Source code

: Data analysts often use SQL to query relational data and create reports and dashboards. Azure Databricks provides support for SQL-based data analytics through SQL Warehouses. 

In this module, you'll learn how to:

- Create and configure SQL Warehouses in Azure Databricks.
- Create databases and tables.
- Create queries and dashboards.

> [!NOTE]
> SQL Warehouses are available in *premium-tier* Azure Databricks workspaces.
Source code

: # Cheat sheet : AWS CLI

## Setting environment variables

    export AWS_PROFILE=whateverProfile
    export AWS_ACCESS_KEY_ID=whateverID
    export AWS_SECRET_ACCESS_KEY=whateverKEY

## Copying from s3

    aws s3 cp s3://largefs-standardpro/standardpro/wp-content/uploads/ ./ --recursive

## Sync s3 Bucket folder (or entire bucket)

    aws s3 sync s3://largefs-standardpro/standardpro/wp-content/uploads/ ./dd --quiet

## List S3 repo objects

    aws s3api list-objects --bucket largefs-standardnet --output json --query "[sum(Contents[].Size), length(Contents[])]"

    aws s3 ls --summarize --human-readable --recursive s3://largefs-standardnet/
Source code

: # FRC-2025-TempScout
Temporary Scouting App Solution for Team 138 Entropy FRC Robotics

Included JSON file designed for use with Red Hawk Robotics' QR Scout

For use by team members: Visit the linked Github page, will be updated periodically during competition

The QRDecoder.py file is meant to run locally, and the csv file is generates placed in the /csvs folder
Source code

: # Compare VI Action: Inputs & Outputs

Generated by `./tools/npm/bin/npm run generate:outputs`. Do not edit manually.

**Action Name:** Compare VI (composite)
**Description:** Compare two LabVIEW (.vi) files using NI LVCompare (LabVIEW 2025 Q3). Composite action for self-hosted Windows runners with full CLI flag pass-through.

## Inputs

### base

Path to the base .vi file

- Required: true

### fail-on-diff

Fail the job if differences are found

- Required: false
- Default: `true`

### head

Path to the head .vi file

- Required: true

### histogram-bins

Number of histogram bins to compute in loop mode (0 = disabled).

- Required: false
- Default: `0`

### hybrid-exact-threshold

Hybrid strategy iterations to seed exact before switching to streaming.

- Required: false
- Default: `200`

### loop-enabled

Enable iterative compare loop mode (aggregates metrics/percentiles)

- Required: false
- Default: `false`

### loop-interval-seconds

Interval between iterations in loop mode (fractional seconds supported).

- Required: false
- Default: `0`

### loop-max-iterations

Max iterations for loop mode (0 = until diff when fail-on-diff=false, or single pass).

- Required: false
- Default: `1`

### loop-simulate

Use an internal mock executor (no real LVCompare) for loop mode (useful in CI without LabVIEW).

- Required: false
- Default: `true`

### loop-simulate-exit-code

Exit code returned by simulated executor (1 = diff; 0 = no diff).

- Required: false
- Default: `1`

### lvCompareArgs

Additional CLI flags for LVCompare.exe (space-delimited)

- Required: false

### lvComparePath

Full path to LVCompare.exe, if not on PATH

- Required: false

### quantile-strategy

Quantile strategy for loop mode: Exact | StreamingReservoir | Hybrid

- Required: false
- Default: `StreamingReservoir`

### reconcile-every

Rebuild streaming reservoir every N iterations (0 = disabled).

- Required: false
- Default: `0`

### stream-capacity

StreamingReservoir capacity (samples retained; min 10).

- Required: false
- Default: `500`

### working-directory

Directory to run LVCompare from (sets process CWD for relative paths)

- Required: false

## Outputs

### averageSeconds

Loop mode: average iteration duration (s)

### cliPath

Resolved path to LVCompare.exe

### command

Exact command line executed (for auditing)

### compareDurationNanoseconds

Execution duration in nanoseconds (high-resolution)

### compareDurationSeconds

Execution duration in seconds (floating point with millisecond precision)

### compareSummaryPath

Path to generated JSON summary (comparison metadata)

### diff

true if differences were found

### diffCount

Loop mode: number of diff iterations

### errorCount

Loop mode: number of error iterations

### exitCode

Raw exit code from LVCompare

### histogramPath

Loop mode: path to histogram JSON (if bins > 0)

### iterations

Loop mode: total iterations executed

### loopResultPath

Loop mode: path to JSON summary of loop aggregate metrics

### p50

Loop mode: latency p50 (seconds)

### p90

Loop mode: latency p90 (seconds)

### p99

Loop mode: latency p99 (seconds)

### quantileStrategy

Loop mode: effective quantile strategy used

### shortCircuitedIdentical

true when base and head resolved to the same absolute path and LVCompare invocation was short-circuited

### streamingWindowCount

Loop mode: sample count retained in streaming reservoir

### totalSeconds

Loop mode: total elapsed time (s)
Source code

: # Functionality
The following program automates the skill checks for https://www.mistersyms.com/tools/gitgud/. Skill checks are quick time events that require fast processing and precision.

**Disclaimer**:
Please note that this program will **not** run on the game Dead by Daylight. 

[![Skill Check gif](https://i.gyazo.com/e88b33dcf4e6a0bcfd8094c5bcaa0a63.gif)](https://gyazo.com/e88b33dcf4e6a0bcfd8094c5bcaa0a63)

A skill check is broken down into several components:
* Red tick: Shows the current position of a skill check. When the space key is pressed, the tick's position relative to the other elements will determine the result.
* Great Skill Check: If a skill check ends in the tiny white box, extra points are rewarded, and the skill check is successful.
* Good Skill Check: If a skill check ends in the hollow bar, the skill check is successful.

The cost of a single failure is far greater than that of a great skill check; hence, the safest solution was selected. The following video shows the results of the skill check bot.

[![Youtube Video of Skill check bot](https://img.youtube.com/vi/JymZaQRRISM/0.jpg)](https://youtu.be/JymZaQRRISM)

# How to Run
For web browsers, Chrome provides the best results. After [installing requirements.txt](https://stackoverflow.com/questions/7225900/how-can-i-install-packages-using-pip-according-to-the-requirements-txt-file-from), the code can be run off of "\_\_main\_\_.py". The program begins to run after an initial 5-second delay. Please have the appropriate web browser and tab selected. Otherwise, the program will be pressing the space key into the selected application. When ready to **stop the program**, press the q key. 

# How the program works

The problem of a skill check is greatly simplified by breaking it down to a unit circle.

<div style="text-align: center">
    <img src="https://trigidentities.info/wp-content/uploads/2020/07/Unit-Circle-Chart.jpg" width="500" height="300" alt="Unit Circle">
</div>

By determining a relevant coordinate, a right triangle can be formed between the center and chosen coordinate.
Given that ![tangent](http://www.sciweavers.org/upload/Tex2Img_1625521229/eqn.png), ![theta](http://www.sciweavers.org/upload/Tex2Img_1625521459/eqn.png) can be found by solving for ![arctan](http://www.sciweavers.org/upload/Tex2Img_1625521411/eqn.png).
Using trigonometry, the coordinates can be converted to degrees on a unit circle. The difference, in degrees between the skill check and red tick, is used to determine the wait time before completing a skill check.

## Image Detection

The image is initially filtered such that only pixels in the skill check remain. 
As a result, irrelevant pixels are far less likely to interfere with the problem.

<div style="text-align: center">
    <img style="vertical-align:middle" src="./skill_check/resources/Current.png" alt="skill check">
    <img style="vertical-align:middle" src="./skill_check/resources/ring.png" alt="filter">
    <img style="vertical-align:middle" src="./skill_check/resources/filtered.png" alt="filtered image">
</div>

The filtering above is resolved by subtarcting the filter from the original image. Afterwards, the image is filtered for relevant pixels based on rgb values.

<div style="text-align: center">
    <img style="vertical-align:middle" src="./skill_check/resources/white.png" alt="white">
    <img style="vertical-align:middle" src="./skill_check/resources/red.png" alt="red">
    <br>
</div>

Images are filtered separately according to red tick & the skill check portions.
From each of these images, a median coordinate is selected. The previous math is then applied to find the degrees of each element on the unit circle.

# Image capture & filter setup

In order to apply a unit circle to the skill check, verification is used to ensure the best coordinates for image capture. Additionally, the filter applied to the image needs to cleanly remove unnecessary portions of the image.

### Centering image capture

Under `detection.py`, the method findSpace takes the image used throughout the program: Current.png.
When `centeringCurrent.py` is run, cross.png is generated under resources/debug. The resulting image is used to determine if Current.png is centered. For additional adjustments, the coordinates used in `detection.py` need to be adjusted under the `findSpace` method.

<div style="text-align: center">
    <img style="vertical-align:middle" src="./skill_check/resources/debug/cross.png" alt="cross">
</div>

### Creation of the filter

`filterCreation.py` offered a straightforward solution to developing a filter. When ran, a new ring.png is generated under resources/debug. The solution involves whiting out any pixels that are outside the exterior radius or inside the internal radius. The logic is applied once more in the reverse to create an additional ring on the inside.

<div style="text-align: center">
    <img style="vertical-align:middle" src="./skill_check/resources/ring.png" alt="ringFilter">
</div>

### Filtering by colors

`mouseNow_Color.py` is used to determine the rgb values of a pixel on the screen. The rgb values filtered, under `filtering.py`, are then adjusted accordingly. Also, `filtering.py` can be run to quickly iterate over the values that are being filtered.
__________
Reproduce only the lines above spanning from the line containing "Path to the head .vi file" through the line containing "Execution duration in seconds", word for word.

▶ [Response area]
Path to the head .vi file

- Required: true

### histogram-bins

Number of histogram bins to compute in loop mode (0 = disabled).

- Required: false
- Default: `0`

### hybrid-exact-threshold

Hybrid strategy iterations to seed exact before switching to streaming.

- Required: false
- Default: `200`

### loop-enabled

Enable iterative compare loop mode (aggregates metrics/percentiles)

- Required: false
- Default: `false`

### loop-interval-seconds

Interval between iterations in loop mode (fractional seconds supported).

- Required: false
- Default: `0`

### loop-max-iterations

Max iterations for loop mode (0 = until diff when fail-on-diff=false, or single pass).

- Required: false
- Default: `1`

### loop-simulate

Use an internal mock executor (no real LVCompare) for loop mode (useful in CI without LabVIEW).

- Required: false
- Default: `true`

### loop-simulate-exit-code

Exit code returned by simulated executor (1 = diff; 0 = no diff).

- Required: false
- Default: `1`

### lvCompareArgs

Additional CLI flags for LVCompare.exe (space-delimited)

- Required: false

### lvComparePath

Full path to LVCompare.exe, if not on PATH

- Required: false

### quantile-strategy

Quantile strategy for loop mode: Exact | StreamingReservoir | Hybrid

- Required: false
- Default: `StreamingReservoir`

### reconcile-every

Rebuild streaming reservoir every N iterations (0 = disabled).

- Required: false
- Default: `0`

### stream-capacity

StreamingReservoir capacity (samples retained; min 10).

- Required: false
- Default: `500`

### working-directory

Directory to run LVCompare from (sets process CWD for relative paths)

- Required: false

## Outputs

### averageSeconds

Loop mode: average iteration duration (s)

### cliPath

Resolved path to LVCompare.exe

### command

Exact command line executed (for auditing)

### compareDurationNanoseconds

Execution duration in nanoseconds (high-resolution)

### compareDurationSeconds

Execution duration in seconds (floating point with millisecond precision)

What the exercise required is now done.